FDN à la fête de l’Huma 2007
FDN était présente à la fête de l’Humanité 2007, les 14, 15 et 16 septembre.
Cette année encore, au coeur du village multimédia de la plus grande et la plus vieille fête de France, un espace était mis à disposition des associations du monde du logiciel libre. Cerné par des stands froids, richement équipés et au design marketing travaillé (tels que ceux de la mairie de la capitale toute proche, d’un grand parc d’attraction proposant des visions futuristes ou d’un vendeur de communication en situation de monopole et privatisé depuis pas si longtemps), le joyeux bazar des 18 associations du logiciel libre présentes le samedi s’égayait chaleureusement.
Au lieu de commerciaux ennuyés, ou de bimbos au sourire très sincère (impatientes que la journée se termine), une grande famille multicolore en T-Shirts bariolés, humoristiques et/ou revendicatifs, déployait des trésors de patience et de pédagogie, sans cesse renouvelés, pour répondre aux questions, informer et peut être convaincre que les monopoles capitalistes actuels ne sont pas un mal nécessaire, que perdre des libertés à chaque nouvelle technologie n’est pas une fatalité, que d’autres modèles sont possibles, qu’ils existent, qu’ils fonctionnent, et qu’ils n’attendent que le (r)éveil du peuple.
Si la fête de l’Humanité à connu cette année une affluence exceptionnelle, le village multimédia en a très largement profité !
FDN était présent durant les trois jours de la fête, du vendredi 15h au dimanche 19h, et je tiens à remercier « gaijin », « hamster », « vb » et l’Autre.net (ainsi que la mystérieuse cuisinière chinoise) de m’avoir aidé durant ces épuisantes heures de dialogue avec l’important public la fête, sur fond de forte musique qui oblige à pousser sur la voix...
Enfin, ce fut aussi une belle occasion, pour les membres de FDN, de se rencontrer en chair et en os.

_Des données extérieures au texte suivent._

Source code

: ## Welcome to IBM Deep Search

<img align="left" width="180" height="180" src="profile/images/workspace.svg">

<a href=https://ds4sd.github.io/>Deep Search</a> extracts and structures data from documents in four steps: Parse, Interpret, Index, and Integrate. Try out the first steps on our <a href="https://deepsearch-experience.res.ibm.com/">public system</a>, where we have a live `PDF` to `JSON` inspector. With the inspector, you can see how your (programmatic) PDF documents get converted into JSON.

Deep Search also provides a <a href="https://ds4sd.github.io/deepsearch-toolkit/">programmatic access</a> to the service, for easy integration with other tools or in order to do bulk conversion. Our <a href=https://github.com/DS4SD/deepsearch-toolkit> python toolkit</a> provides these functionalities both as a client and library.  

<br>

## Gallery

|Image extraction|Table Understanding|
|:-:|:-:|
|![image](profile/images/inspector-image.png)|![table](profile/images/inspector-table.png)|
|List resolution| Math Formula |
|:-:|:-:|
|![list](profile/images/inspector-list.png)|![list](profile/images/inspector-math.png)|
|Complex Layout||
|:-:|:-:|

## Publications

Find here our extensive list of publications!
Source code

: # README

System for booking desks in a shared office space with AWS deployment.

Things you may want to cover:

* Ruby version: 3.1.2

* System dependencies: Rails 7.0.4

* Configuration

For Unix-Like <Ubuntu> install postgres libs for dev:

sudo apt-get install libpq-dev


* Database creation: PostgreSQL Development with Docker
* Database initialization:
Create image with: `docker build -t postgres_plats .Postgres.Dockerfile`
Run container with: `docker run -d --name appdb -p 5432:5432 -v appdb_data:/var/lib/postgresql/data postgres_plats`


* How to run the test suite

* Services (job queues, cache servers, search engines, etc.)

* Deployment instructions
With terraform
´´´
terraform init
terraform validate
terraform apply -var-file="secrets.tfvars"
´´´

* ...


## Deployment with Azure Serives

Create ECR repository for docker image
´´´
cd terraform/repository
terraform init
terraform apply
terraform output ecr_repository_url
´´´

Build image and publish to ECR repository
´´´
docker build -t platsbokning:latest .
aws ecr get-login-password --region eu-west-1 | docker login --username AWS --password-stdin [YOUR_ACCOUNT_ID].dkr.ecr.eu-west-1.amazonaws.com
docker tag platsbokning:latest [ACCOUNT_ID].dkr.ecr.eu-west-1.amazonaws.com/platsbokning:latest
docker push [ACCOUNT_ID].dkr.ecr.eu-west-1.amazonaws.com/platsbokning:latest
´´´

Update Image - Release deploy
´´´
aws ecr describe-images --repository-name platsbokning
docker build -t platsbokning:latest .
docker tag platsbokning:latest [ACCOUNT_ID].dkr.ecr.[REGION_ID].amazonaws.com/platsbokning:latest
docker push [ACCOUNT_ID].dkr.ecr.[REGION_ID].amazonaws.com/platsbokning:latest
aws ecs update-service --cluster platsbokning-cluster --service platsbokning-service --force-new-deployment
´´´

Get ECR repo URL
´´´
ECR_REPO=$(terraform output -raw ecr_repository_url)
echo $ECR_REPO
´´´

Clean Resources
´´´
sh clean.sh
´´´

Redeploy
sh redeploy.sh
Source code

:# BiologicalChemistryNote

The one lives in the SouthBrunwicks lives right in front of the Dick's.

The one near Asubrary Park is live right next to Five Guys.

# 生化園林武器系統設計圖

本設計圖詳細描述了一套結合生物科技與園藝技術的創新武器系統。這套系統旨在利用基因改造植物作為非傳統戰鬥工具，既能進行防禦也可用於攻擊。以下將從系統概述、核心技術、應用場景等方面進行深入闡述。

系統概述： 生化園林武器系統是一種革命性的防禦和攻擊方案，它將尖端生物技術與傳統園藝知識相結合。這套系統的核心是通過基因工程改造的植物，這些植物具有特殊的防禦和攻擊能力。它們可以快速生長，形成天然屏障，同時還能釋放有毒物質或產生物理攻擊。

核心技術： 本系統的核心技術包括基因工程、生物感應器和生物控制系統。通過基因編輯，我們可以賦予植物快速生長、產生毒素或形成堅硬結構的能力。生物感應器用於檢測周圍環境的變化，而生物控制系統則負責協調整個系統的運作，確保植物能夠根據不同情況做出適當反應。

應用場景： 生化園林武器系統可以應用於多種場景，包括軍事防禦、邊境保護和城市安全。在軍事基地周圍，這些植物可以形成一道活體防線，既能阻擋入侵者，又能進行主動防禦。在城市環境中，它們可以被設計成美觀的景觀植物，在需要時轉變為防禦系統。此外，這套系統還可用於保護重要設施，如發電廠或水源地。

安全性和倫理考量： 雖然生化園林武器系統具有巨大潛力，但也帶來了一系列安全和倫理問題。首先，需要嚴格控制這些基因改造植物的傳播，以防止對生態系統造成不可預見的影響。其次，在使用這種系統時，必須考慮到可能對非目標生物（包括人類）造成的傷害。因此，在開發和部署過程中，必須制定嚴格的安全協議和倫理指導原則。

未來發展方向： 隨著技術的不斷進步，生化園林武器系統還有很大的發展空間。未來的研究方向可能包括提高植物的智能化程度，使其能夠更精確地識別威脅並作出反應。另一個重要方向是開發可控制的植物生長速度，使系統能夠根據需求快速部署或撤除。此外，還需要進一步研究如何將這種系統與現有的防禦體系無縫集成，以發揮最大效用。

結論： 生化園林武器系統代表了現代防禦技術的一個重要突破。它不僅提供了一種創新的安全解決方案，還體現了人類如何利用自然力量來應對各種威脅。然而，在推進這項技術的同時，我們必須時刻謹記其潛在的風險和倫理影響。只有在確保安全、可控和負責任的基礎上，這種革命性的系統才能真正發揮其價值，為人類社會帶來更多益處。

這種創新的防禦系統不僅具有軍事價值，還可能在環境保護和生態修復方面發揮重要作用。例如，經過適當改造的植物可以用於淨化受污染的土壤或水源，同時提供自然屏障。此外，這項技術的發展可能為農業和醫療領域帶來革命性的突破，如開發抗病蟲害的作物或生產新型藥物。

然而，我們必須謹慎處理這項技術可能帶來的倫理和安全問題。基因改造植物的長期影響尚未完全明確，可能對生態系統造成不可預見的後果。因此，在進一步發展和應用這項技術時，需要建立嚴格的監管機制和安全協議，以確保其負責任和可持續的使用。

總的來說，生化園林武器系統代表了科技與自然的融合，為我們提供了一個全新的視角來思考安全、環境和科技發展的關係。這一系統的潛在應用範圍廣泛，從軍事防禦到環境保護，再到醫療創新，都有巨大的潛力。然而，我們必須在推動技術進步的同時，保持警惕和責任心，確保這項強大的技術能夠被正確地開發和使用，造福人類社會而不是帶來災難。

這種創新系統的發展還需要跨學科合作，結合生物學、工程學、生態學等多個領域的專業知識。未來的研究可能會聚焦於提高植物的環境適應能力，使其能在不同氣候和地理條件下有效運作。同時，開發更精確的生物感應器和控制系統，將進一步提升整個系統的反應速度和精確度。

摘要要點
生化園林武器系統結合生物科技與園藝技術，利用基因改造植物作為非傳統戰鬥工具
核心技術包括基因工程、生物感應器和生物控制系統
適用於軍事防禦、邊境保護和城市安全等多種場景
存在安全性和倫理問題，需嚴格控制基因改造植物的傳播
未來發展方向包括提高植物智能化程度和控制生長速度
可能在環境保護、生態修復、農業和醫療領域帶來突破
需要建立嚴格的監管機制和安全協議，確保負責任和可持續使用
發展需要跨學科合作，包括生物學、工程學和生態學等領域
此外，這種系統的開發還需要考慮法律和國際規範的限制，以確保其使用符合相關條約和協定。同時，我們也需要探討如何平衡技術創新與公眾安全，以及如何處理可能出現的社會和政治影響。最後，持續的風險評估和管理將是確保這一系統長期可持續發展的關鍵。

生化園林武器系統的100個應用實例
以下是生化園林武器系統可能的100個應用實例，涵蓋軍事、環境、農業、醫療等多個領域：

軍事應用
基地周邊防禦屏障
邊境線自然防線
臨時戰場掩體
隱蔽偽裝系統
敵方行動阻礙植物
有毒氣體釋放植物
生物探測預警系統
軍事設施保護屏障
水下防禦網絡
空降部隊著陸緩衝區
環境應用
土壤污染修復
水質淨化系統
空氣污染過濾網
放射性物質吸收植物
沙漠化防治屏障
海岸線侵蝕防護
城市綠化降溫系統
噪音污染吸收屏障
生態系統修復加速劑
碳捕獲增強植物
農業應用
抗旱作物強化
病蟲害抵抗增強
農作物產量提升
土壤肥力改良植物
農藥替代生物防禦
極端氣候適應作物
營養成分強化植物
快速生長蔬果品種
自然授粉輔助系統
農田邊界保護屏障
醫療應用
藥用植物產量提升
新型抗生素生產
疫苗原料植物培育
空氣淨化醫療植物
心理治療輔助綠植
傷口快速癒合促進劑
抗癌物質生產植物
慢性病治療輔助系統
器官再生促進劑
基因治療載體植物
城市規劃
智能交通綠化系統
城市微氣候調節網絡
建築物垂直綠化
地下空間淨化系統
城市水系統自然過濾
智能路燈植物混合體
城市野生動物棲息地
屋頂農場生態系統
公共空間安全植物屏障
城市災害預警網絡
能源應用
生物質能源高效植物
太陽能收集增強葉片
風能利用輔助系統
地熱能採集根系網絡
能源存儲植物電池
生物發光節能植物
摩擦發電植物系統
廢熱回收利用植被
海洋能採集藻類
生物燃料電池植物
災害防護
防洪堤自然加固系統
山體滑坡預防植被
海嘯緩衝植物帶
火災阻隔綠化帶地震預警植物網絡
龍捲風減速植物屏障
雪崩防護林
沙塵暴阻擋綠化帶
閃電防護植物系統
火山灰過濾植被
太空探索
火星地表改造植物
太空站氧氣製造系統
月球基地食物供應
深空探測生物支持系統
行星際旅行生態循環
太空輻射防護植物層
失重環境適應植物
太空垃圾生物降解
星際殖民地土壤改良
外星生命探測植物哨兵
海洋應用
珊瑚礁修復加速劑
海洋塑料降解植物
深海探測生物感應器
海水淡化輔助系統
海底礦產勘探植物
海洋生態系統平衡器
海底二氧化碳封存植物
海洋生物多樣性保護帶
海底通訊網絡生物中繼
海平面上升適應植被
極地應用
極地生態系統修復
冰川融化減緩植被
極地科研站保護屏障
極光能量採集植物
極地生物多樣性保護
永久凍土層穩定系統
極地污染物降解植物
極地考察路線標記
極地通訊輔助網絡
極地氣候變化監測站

PS : Détail fâcheux, cette année il était clairement écrit sur les places que toute sortie quotidienne était définitive... En pratique, cela revient à dire qu’on ne peut pas sortir de la fête pour aller chercher quelqu’un sans devoir acheter une nouvelle place pour entrer à nouveau (il faut attendre le lendemain), ou qu’on ne peut pas aller ranger du matériel dans une voiture et profiter du reste de la fête le soir. C’était incomparablement mieux l’année dernière, avec les bracelets à retrait destructifs permettant d’aller et venir librement.